Task objective: Every line of the records below that holds the word "может" belongs in the answer.

Data supplied:
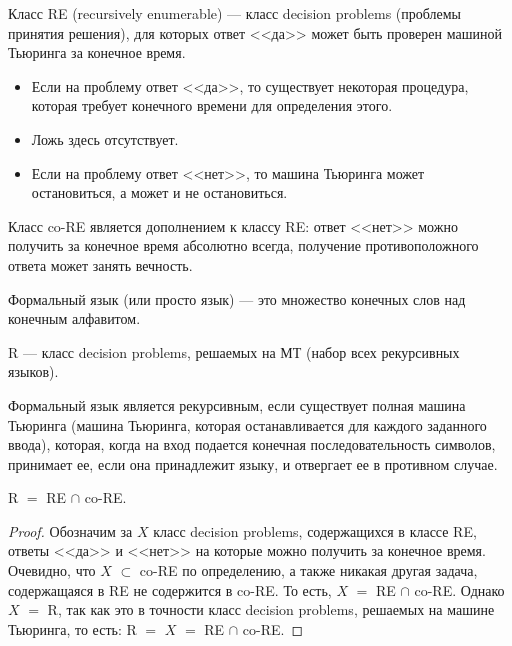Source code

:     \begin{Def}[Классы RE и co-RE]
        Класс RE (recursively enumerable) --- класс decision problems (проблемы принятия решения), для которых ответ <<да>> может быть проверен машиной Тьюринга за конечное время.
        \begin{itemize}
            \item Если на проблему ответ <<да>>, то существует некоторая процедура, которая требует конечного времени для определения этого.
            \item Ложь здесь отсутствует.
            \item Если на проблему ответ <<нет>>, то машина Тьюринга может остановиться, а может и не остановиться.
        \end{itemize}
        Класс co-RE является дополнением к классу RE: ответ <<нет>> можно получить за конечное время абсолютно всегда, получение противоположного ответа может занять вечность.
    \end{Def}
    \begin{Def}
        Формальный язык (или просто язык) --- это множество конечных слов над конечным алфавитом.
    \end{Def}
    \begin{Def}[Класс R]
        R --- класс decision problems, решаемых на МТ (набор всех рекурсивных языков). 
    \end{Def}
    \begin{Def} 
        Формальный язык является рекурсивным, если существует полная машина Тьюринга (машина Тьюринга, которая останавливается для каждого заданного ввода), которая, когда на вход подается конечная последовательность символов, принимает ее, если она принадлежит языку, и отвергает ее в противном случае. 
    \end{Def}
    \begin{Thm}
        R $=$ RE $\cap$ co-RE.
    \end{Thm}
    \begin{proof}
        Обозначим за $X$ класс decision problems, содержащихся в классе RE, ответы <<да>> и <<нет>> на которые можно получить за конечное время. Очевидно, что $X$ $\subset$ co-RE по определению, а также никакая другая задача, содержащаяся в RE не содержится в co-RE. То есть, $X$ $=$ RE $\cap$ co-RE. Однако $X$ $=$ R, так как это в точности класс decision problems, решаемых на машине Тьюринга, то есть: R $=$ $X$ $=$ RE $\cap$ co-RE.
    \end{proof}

Response area:
        Класс RE (recursively enumerable) --- класс decision problems (проблемы принятия решения), для которых ответ <<да>> может быть проверен машиной Тьюринга за конечное время.
            \item Если на проблему ответ <<нет>>, то машина Тьюринга может остановиться, а может и не остановиться.
        Класс co-RE является дополнением к классу RE: ответ <<нет>> можно получить за конечное время абсолютно всегда, получение противоположного ответа может занять вечность.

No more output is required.